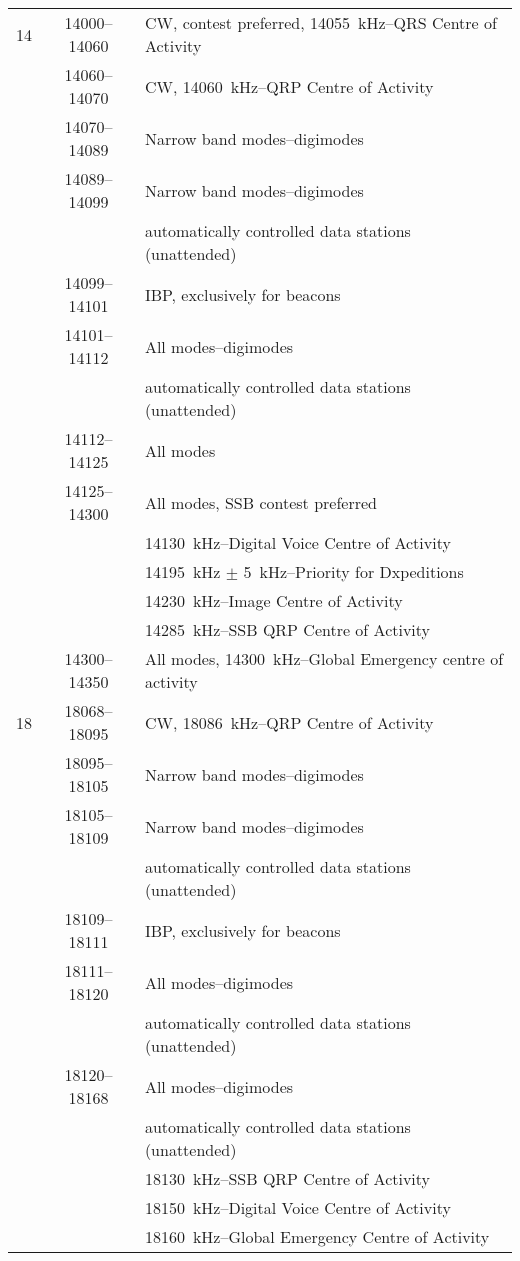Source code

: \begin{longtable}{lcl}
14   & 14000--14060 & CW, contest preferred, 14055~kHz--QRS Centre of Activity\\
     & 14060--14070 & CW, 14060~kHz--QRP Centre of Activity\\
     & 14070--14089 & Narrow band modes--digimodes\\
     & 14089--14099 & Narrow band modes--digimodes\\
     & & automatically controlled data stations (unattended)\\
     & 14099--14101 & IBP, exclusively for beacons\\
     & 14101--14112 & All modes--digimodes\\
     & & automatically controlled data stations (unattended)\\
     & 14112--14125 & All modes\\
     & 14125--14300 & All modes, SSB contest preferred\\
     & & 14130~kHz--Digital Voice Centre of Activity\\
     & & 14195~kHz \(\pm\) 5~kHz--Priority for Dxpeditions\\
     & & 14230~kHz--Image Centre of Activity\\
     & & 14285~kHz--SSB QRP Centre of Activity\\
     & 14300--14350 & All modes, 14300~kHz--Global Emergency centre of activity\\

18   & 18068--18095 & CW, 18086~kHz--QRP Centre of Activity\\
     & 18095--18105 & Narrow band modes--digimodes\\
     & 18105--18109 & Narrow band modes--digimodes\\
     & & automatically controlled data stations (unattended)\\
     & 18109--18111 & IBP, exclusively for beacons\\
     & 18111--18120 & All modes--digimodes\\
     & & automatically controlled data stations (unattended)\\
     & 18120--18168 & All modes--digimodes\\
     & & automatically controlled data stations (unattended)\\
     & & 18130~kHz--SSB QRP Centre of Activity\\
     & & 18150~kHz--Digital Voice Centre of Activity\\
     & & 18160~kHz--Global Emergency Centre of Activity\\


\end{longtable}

================

TASK STATEMENT >>
Set down the entire material verbatim, with each picture left out.

ANSWER AREA >>
Source code

: \begin{longtable}{lcl}
14   & 14000--14060 & CW, contest preferred, 14055~kHz--QRS Centre of Activity\\
     & 14060--14070 & CW, 14060~kHz--QRP Centre of Activity\\
     & 14070--14089 & Narrow band modes--digimodes\\
     & 14089--14099 & Narrow band modes--digimodes\\
     & & automatically controlled data stations (unattended)\\
     & 14099--14101 & IBP, exclusively for beacons\\
     & 14101--14112 & All modes--digimodes\\
     & & automatically controlled data stations (unattended)\\
     & 14112--14125 & All modes\\
     & 14125--14300 & All modes, SSB contest preferred\\
     & & 14130~kHz--Digital Voice Centre of Activity\\
     & & 14195~kHz \(\pm\) 5~kHz--Priority for Dxpeditions\\
     & & 14230~kHz--Image Centre of Activity\\
     & & 14285~kHz--SSB QRP Centre of Activity\\
     & 14300--14350 & All modes, 14300~kHz--Global Emergency centre of activity\\

18   & 18068--18095 & CW, 18086~kHz--QRP Centre of Activity\\
     & 18095--18105 & Narrow band modes--digimodes\\
     & 18105--18109 & Narrow band modes--digimodes\\
     & & automatically controlled data stations (unattended)\\
     & 18109--18111 & IBP, exclusively for beacons\\
     & 18111--18120 & All modes--digimodes\\
     & & automatically controlled data stations (unattended)\\
     & 18120--18168 & All modes--digimodes\\
     & & automatically controlled data stations (unattended)\\
     & & 18130~kHz--SSB QRP Centre of Activity\\
     & & 18150~kHz--Digital Voice Centre of Activity\\
     & & 18160~kHz--Global Emergency Centre of Activity\\


\end{longtable}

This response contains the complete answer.